Erster Christ seit 50 Jahren im türkischen Parlament

KNA 15.06.2011
Ankara (KNA) Nach den Parlamentswahlen in der Türkei zieht erstmals seit einem halben Jahrhundert ein christlicher Abgeordneter in die türkische Volksvertretung ein. Nach dem vorläufigen Endergebnis vom Montag schaffte der aramäische Christ Erol Dora als unabhängiger Kandidat in der südostanatolischen Provinz Mardin den Sprung ins Parlament.
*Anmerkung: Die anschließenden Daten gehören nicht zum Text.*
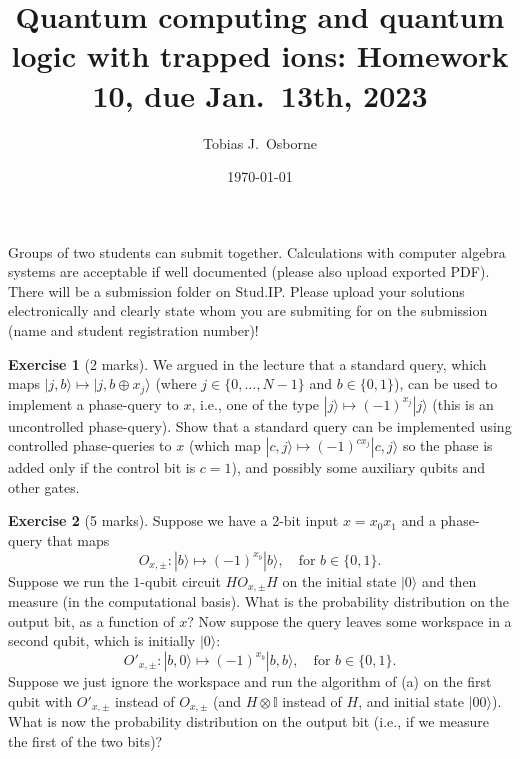 \documentclass[12pt,oneside]{amsart}
\title[Quantum computing and quantum logic with trapped ions]{Quantum computing and quantum logic with trapped ions: Homework 10, due Jan.\ 13th, 2023}
\author{Tobias J.\ Osborne}
\date{\today}                                           %
\theoremstyle{plain}%
\theoremstyle{definition}
\newtheorem{exercise}{\color{cgblue}Exercise}[section]
\theoremstyle{remark}
\begin{document}
\maketitle
Groups of two students can submit together. Calculations with computer algebra systems are acceptable if well documented (please also upload exported PDF). There will be a submission folder on Stud.IP. Please upload your solutions electronically and clearly state whom you are submiting for on the submission (name and student registration number)!

\setcounter{section}{1}

\begin{exercise}[2 marks]
  We argued in the lecture that a standard query, which maps $|j,b\rangle\mapsto |j,b\oplus x_j\rangle$ (where
$j\in \{0,\ldots , N − 1\}$ and $b \in \{0, 1\}$), can be used to implement a phase-query to $x$, i.e., one of
the type $|j\rangle \mapsto (-1)^{x_j}|j\rangle$ (this is an uncontrolled phase-query). Show that a standard query can be implemented using controlled phase-queries to $x$ (which map $|c,j\rangle \mapsto (-1)^{cx_j}|c,j\rangle$ so the phase is added only if the control bit is $c = 1$), and possibly some auxiliary qubits and other gates.
\end{exercise}

\begin{exercise}[5 marks]
  Suppose we have a 2-bit input $x = x_0 x_1$ and a phase-query that maps
  \begin{equation}
    O_{x,\pm}:|b\rangle \mapsto (-1)^{x_b}|b\rangle, \quad \text{for $b\in \{0,1\}$.}
  \end{equation}
  Suppose we run the $1$-qubit circuit $HO_{x,\pm}H$ on the initial state $|0\rangle$ and then measure (in the computational basis). What is the probability distribution on the output bit, as a function of $x$? Now suppose the query leaves some workspace in a second qubit, which is initially $|0\rangle$:
  \begin{equation}
    O'_{x,\pm}:|b,0\rangle \mapsto (-1)^{x_b}|b,b\rangle, \quad \text{for $b\in \{0,1\}$.}
  \end{equation}
  Suppose we just ignore the workspace and run the algorithm of (a) on the first qubit with $O'_{x,\pm}$ instead of $O_{x,\pm}$ (and $H\otimes \mathbb{I}$ instead of $H$, and initial state $|00\rangle$). What is now the probability distribution on the output bit (i.e., if we measure the first of the two bits)?
\end{exercise}
\end{document}
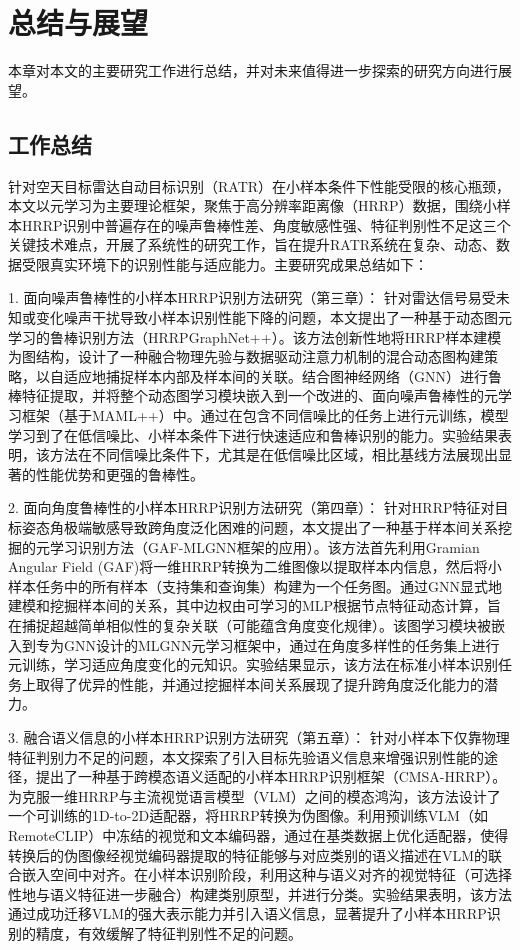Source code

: \chapter{总结与展望}
\label{chap:conclusion}

本章对本文的主要研究工作进行总结，并对未来值得进一步探索的研究方向进行展望。

\section{工作总结}
\label{sec:summary}

针对空天目标雷达自动目标识别（RATR）在小样本条件下性能受限的核心瓶颈，本文以元学习为主要理论框架，聚焦于高分辨率距离像（HRRP）数据，围绕小样本HRRP识别中普遍存在的噪声鲁棒性差、角度敏感性强、特征判别性不足这三个关键技术难点，开展了系统性的研究工作，旨在提升RATR系统在复杂、动态、数据受限真实环境下的识别性能与适应能力。主要研究成果总结如下：

1.  面向噪声鲁棒性的小样本HRRP识别方法研究（第三章）： 针对雷达信号易受未知或变化噪声干扰导致小样本识别性能下降的问题，本文提出了一种基于动态图元学习的鲁棒识别方法（HRRPGraphNet++）。该方法创新性地将HRRP样本建模为图结构，设计了一种融合物理先验与数据驱动注意力机制的混合动态图构建策略，以自适应地捕捉样本内部及样本间的关联。结合图神经网络（GNN）进行鲁棒特征提取，并将整个动态图学习模块嵌入到一个改进的、面向噪声鲁棒性的元学习框架（基于MAML++）中。通过在包含不同信噪比的任务上进行元训练，模型学习到了在低信噪比、小样本条件下进行快速适应和鲁棒识别的能力。实验结果表明，该方法在不同信噪比条件下，尤其是在低信噪比区域，相比基线方法展现出显著的性能优势和更强的鲁棒性。

2.  面向角度鲁棒性的小样本HRRP识别方法研究（第四章）： 针对HRRP特征对目标姿态角极端敏感导致跨角度泛化困难的问题，本文提出了一种基于样本间关系挖掘的元学习识别方法（GAF-MLGNN框架的应用）。该方法首先利用Gramian Angular Field (GAF)将一维HRRP转换为二维图像以提取样本内信息，然后将小样本任务中的所有样本（支持集和查询集）构建为一个任务图。通过GNN显式地建模和挖掘样本间的关系，其中边权由可学习的MLP根据节点特征动态计算，旨在捕捉超越简单相似性的复杂关联（可能蕴含角度变化规律）。该图学习模块被嵌入到专为GNN设计的MLGNN元学习框架中，通过在角度多样性的任务集上进行元训练，学习适应角度变化的元知识。实验结果显示，该方法在标准小样本识别任务上取得了优异的性能，并通过挖掘样本间关系展现了提升跨角度泛化能力的潜力。

3.  融合语义信息的小样本HRRP识别方法研究（第五章）： 针对小样本下仅靠物理特征判别力不足的问题，本文探索了引入目标先验语义信息来增强识别性能的途径，提出了一种基于跨模态语义适配的小样本HRRP识别框架（CMSA-HRRP）。为克服一维HRRP与主流视觉语言模型（VLM）之间的模态鸿沟，该方法设计了一个可训练的1D-to-2D适配器，将HRRP转换为伪图像。利用预训练VLM（如RemoteCLIP）中冻结的视觉和文本编码器，通过在基类数据上优化适配器，使得转换后的伪图像经视觉编码器提取的特征能够与对应类别的语义描述在VLM的联合嵌入空间中对齐。在小样本识别阶段，利用这种与语义对齐的视觉特征（可选择性地与语义特征进一步融合）构建类别原型，并进行分类。实验结果表明，该方法通过成功迁移VLM的强大表示能力并引入语义信息，显著提升了小样本HRRP识别的精度，有效缓解了特征判别性不足的问题。

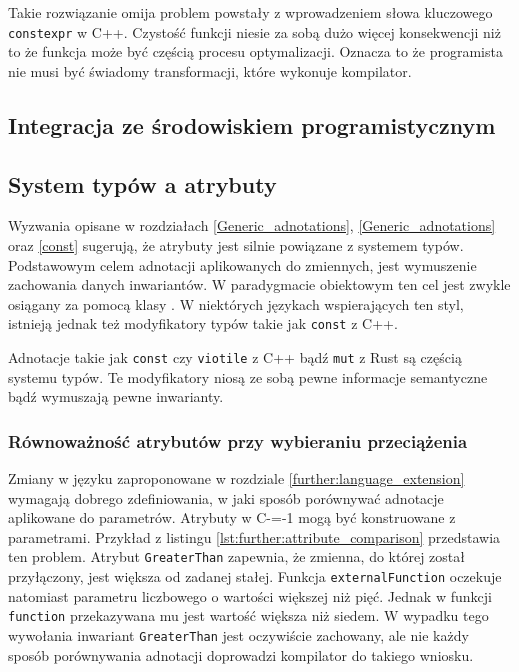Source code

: Takie rozwiązanie omija problem powstały z wprowadzeniem słowa kluczowego \lstinline{constexpr} w C++\cite{Klimiankou:contexpr_great_good_wrong_idea}.
Czystość funkcji niesie za sobą dużo więcej konsekwencji niż to że funkcja może być częścią procesu optymalizacji.
Oznacza to że programista nie musi być świadomy transformacji, które wykonuje kompilator.

\subsection{Integracja ze środowiskiem programistycznym}
\label{IDE_integration}

\subsection{System typów a atrybuty}
\label{further:adnotated_type_system}

Wyzwania opisane w rozdziałach \ref{Generic_adnotations}, \ref{Generic_adnotations} oraz \ref{const} sugerują, że atrybuty jest silnie powiązane z systemem typów.
Podstawowym celem adnotacji aplikowanych do zmiennych, jest wymuszenie zachowania danych inwariantów.
W paradygmacie obiektowym ten cel jest zwykle osiągany za pomocą klasy \cite{oop_paradignm}.
W niektórych językach wspierających ten styl, istnieją jednak też modyfikatory typów takie jak \lstinline{const} z C++.

Adnotacje takie jak \lstinline{const} czy \lstinline{viotile} z C++ bądź \lstinline{mut} z Rust \cite{klabnik2019rust} są częścią systemu typów.
Te modyfikatory niosą ze sobą pewne informacje semantyczne bądź wymuszają pewne inwarianty.

\subsubsection{Równoważność atrybutów przy wybieraniu przeciążenia}
\label{further:adnotated_type_system:attribute_equivalence}

Zmiany w języku zaproponowane w rozdziale \ref{further:language_extension} wymagają dobrego zdefiniowania, w jaki sposób porównywać adnotacje aplikowane do parametrów.
Atrybuty w C-=-1 mogą być konstruowane z parametrami.
Przykład z listingu \ref{lst:further:attribute_comparison} przedstawia ten problem.
Atrybut \lstinline{GreaterThan} zapewnia, że zmienna, do której został przyłączony, jest większa od zadanej stałej.
Funkcja \lstinline{externalFunction} oczekuje natomiast parametru liczbowego o wartości większej niż pięć.
Jednak w funkcji \lstinline{function} przekazywana mu jest wartość większa niż siedem.
W wypadku tego wywołania inwariant \lstinline{GreaterThan} jest oczywiście zachowany, ale nie każdy sposób porównywania adnotacji doprowadzi kompilator do takiego wniosku.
Dora ist damit nicht nur der erste Christ im türkischen Parlament seit dem Militärputsch von 1960; er ist auch der erste Angehörige der alteingesessenen aramäischen Minderheit der Türkei, der es ins Parlament schafft. Seine Kandidatur wurde von der Kurdenpartei BDP unterstützt, die insgesamt 36 Abgeordnete ins neue Parlament entsenden und damit wieder eine Fraktion bilden kann. Großer Gewinner der Wahl ist die religiöskonservative AKP von Ministerpräsident Recep Tayyip Erdogan, die mit knapp 50 Prozent der Wählerstimmen zum dritten Mal hintereinander an die Regierung gewählt wurde.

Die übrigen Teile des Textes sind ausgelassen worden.